On est totalement dans la communication. Je ne suis pas le banquier lisse ou l’ancien bon élève de la classe d’Hollande que vous avez connu. Je suis quelqu’un de différent, j’ai une histoire personnelle transgressive à plus d’un égard mais j’ai aussi un parler original auquel vous pouvez vous raccrocher.
Donc, on n’est pas là dans le dérapage ?
On n’est pas dans un dérapage. Son discours est très cohérent avec toute la séquence de communication de rentrée du gouvernement qui est une séquence à droite avec l’annonce de mesures clairement libérales et où l’on cherche à cliver, voir à sur-cliver, pour être le plus fort possible avec La France insoumise car c’est la meilleure opposition du gouvernement. C’est ce que l’on a vu en plateau quand Edouard Philippe a fait une grande émission de télévision et que finalement il s’est retrouvé face à Jean-Luc Mélenchon. C’est une situation rêvée pour le gouvernement de n’avoir plus qu’une opposition avec un destin forcément minoritaire.
Il y a quand même ces accusations de mépris de classe qui reviennent, à chaque fois, mépris conscient ou inconscient d’ailleurs ?
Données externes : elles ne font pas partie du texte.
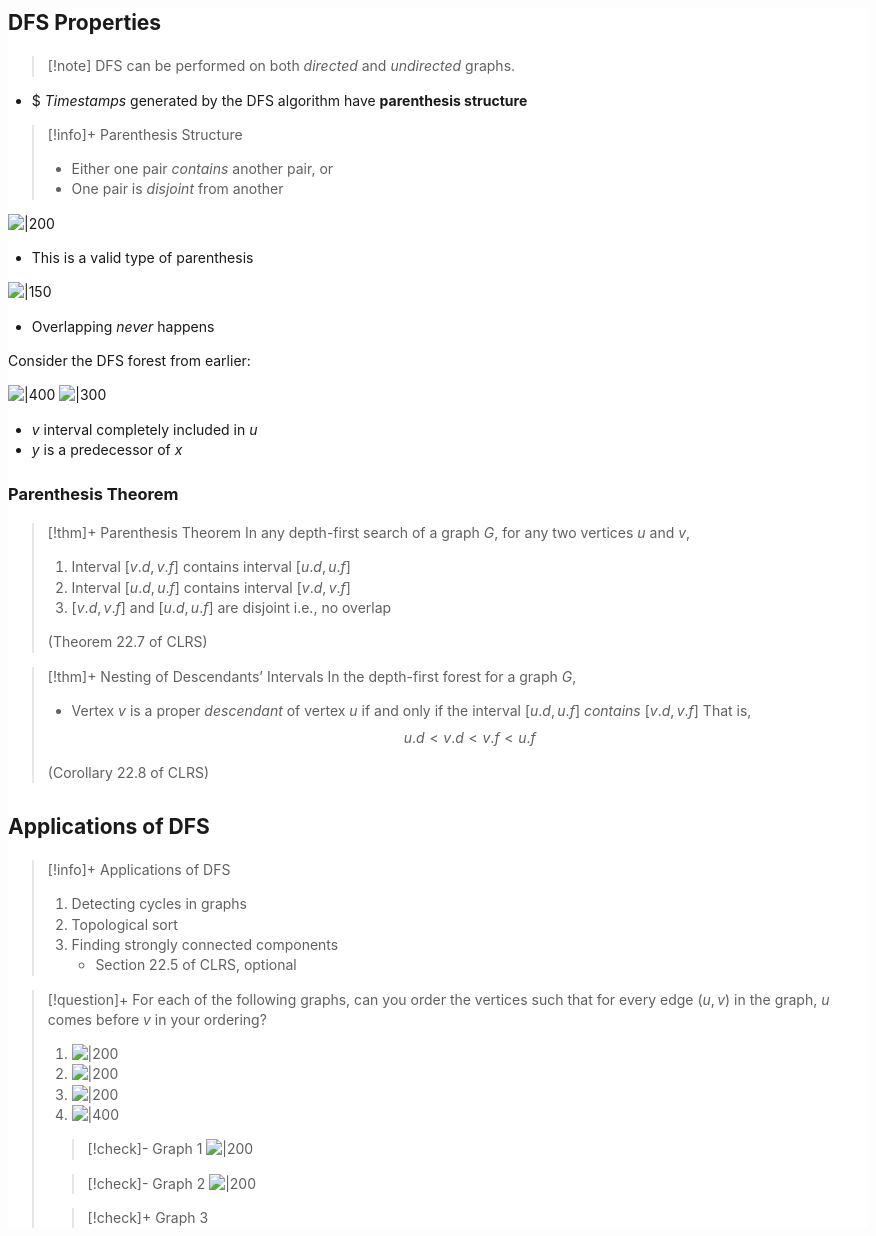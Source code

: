 ## DFS Properties

> [!note] DFS can be performed on both *directed* and *undirected* graphs.

- $ *Timestamps* generated by the DFS algorithm have **parenthesis structure**

> [!info]+ Parenthesis Structure
> - Either one pair *contains* another pair, or
> - One pair is *disjoint* from another

![|200](https://i.imgur.com/vj7sI2v.png)

- This is a valid type of parenthesis

![|150](https://i.imgur.com/ddIR2jK.png)

- Overlapping *never* happens

Consider the DFS forest from earlier:

![|400](https://i.imgur.com/F7BPgci.png) ![|300](https://i.imgur.com/IQiNg0r.png)

- $v$ interval completely included in $u$
- $y$ is a predecessor of $x$

### Parenthesis Theorem

> [!thm]+ Parenthesis Theorem
> In any depth-first search of a graph $G$, for any two vertices $u$ and $v$,
> 1. Interval $[v.d, v.f]$ contains interval $[u.d, u.f]$
> 2. Interval $[u.d, u.f]$ contains interval $[v.d, v.f]$
> 3. $[v.d, v.f]$ and $[u.d, u.f]$ are disjoint i.e., no overlap
>
> (Theorem 22.7 of CLRS)

> [!thm]+ Nesting of Descendants’ Intervals
> In the depth-first forest for a graph $G$,
> - Vertex $v$ is a proper *descendant* of vertex $u$ if and only if the interval $[u.d, u.f]$ *contains* $[v.d, v.f]$
> That is,
> $$u.d < v.d < v.f < u.f$$
>
> (Corollary 22.8 of CLRS)

## Applications of DFS

> [!info]+ Applications of DFS
> 1. Detecting cycles in graphs
> 2. Topological sort
> 3. Finding strongly connected components
>     - Section 22.5 of CLRS, optional

> [!question]+ For each of the following graphs, can you order the vertices such that for every edge $(u, v)$ in the graph, $u$ comes before $v$ in your ordering?
> 1. ![|200](https://i.imgur.com/TAH1Sou.png)
> 2. ![|200](https://i.imgur.com/wCFLmoC.png)
> 3. ![|200](https://i.imgur.com/ugzuSNT.png)
> 4. ![|400](https://i.imgur.com/sDZELWE.png)
>
> > [!check]- Graph 1
> > ![|200](https://i.imgur.com/wfZ1RYB.png)
>
> > [!check]- Graph 2
> > ![|200](https://i.imgur.com/GauDgzf.png)
>
> > [!check]+ Graph 3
Alors oui, la faiblesse dans l’armure c’est cette accusation de Jean-Luc Mélenchon d’être "le président des riches". Le franc parler peut d’une certaine façon casser cette image en disant : d’accord j’ai une politique libérale, j’ai une politique de droite mais en même temps je vous ressemble, je parle comme vous. Cela peut être une façon d’inventer un personnage différent, plus proche de Sarkozy, plus populiste, plus tribun.
Je parle comme vous, oui et non en fait, car quand il dit "ces gens", "ceux qui", il y a une distance, une trop grande distance dans ces mots ?
Ce qui peut affaiblir le président c’est qu’il tient rarement compte de l’endroit d’où il parle. C’est le problème de Macron depuis le départ. En communication, c’est important d’où on parle. Quand on parle en étant un ancien banquier et bien cela a beaucoup plus violence de dire ce genre de propos que si on est un politique lambda. C’est tout le problème d’Emmanuel Macron, c’est de se mettre au même niveau que les autres hommes politiques, de faire oublier cette figure de banquier. Ce n’est pas évident. Cela peut lui coûter pas mal de points à terme.
Cela veut dire qu’il ne maîtrise pas totalement sa communication ?
Cela veut dire qu’il invente une communication, il improvise, il essaye les choses. Ce n’est pas facile car il n’y a pas vraiment de stratégie à ce niveau-là (…) Emmanuel Macron essaye de créer ce lien avec les Français et c’est vrai que c’est difficile pour lui.
Il y a un effet d’accumulation aussi, cela peut se retourner contre lui ?
Il compte sur l’effet d’accumulation pour créer son personnage à la Sarkozy. Cela peut se retourner contre lui au bout d’un moment, car cela valide tout le temps l’accusation de "président des riches", cela valide ce positionnement élitiste du président. C’est la durée qui va révéler de quel côté va tomber Emmanuel Macron, s’il va se déconnecter complètement des Français et rentrer dans une catégorie vraiment élitiste ou s’il va réussir à se rapprocher d’eux en devenant un peu plus un tribun, en devenant au fond un véritable homme politique.
On a l’impression à chaque fois que l’Elysée sort les rames pour défendre les propos d’Emmanuel Macron ?
Oui l’Elysée sort les rames. C’est un propos qui est pris dans un couloir, qui n’est pas une déclaration officielle, donc forcément l’Elysée découvre ce qui s’est passé. Et puis effectivement c’est inaudible que l’on soit de gauche ou de droite, c’est donc difficile à défendre. Donc c’est vrai que l’Elysée sort les rames et dit "surtout ne sortons pas les propos du contexte", ça c’est la première réaction et puis deuxièmement, "il n’a pas voulu dire ça, il ne visait pas spécialement les ouvriers de GM&S".